What puzzled me its how it happened overnight... as you said, it may be genetic.

Yeah we are doing ovedience week to week with a trainer inside the house and outside, so thats on going. And the trainer was very clear that we must practice every day, every chance we get.

You are spot on, I told my wife, cuz I am bad coop and then she goes in and plays good coop, which makes the whole situation pointless.

We'll take all these good suggestions along with some an expert's help and we should be right on track.

thank you!


----------



## diegorost (May 30, 2020)

appreaciate everyone's replies. my wife clearly inexperienced and I'm too rusty and not much more experienced either. She is definitely dominant, whenever I notice it when she plays with other puppies same age, even bigger ones.

*Here is an interesting thought and would love to hear comments..*

About 10 days ago;I bought the Thunerease Diffuse and Thunderease Collar, which releases pheromones like her Mom released when they were born. I read it was good for dogs at night, to calm them, so plug them in. Probably a day or two after I connected it, I started to notice a change in her behaviour. We were having nice walks, she was really cool 100% of the time and after I started to use this thing, walks started to go really bad and the aggressiveness, which did not exist before..

*I could be overthinking this but is it possible, that her first weeks (1-8) were rough and having all these pheromones had the inverse effect?*

Maybe she had to fight too hard for food with the littermates? And all these pheromones, was like a flashback?
btw: we disconnected it yesterday. so will report in a few days

again I could be overthinking it but who knows.
Thanks
Diego


----------



## Tagrenine (Aug 20, 2019)

diegorost said:


> appreaciate everyone's replies. my wife clearly inexperienced and I'm too rusty and not much more experienced either. She is definitely dominant, whenever I notice it when she plays with other puppies same age, even bigger ones.
> 
> *Here is an interesting thought and would love to hear comments..*
> 
> ...


I do not think the pheromones caused any aggression and her first weeks of life could have been completely normal or not. You can do a lot of things right and still end up with a dog that exhibits some degree of resource guarding.


----------



## diegorost (May 30, 2020)

Tagrenine said:


> I do not think the pheromones caused any aggression and her first weeks of life could have been completely normal or not. You can do a lot of things right and still end up with a dog that exhibits some degree of resource guarding.

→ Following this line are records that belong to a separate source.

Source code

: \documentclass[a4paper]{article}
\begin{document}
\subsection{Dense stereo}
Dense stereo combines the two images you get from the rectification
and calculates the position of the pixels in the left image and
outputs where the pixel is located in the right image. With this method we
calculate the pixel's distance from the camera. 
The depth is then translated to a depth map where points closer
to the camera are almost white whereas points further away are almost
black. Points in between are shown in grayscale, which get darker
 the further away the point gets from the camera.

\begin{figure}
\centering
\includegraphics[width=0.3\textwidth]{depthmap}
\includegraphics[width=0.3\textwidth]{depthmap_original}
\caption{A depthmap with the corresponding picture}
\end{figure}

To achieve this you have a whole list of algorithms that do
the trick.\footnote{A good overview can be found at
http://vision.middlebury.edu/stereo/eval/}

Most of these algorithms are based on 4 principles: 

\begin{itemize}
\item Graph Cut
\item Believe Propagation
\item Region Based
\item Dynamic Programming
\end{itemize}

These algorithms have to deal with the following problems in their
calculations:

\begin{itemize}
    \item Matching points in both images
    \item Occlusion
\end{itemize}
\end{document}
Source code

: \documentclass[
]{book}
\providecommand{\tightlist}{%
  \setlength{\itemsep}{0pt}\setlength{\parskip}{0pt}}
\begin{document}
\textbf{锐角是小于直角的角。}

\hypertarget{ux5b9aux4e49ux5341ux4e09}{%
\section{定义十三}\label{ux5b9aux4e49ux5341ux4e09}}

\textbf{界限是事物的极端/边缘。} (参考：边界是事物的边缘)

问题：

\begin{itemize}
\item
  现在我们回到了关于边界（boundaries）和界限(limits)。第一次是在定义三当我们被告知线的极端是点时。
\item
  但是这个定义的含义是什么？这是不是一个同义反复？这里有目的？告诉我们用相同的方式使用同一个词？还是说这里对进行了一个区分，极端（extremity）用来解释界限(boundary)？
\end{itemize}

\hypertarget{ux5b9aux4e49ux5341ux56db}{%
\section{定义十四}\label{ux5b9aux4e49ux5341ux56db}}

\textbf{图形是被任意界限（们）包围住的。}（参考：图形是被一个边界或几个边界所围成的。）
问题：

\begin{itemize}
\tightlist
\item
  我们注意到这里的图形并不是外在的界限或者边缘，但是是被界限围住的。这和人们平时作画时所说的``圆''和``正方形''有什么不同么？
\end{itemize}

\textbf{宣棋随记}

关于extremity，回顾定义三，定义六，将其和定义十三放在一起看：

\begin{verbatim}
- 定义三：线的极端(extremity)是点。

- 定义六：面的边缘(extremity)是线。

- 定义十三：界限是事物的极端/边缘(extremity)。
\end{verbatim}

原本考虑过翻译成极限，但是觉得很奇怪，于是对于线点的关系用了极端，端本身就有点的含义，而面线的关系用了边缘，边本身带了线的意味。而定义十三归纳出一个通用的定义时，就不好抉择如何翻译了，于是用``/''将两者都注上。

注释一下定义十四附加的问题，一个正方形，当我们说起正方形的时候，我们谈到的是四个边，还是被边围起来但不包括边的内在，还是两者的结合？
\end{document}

well, that makes me feel somehow a bit better hehe


----------



## GoldenBuns (Jul 12, 2020)

I've recently been doing some research in anticipation of my new pup. There's this great article about resource guarding whether it be : food, people, places, or toys. by Kikopup ( Emily Larlham) Resource Guarding Protocol | Dogmantics Dog Training you may find to be a good read.


----------



## mylissyk (Feb 25, 2007)

This is a good book. 
Mine - Jean Donaldson


----------



## nolefan (Nov 6, 2009)

diegorost said:


> What puzzled me its how it happened overnight... as you said, it may be genetic.
> 
> Yeah we are doing ovedience week to week with a trainer inside the house and outside, so thats on going. And the trainer was very clear that we must practice every day, every chance we get.
> 
> You are spot on, I told my wife, cuz I am bad coop and then *she goes in and plays good coop*, which makes the whole situation pointless....


I am thinking it probably wasn't overnight but maybe you missed the signs that she had some tendencies. The stage of development is probably what made it seem like a switch flipped. Hormones and becoming more independent and confident probably all related. 

Your wife needs to stop any habits of babytalking this puppy or treating her like a human baby. I am afraid that there are some dogs who see this as a sign of weakness. That doesn't mean that she shouldn't praise for good behavior and love her, but this situation calls for more structure and boundaries. I really urge you to look up "Nothing in Life is Free" and talk to your wife about it. Ex: puppy wants to go outside, before you open the door you tell her to 'sit' and the door opens when she complies. At meal time, puppy is placed in a down/stay and watches while you fix bowl. You work up to being able to place the bowl in front of her and she doesn't move to eat until you release her. Puppy comes up with a toy or nudges for petting, the dog doesn't get attention until she's done something to 'earn' it like lay down or sit. These steps will help your puppy develop some respect for your wife as being the one in charge.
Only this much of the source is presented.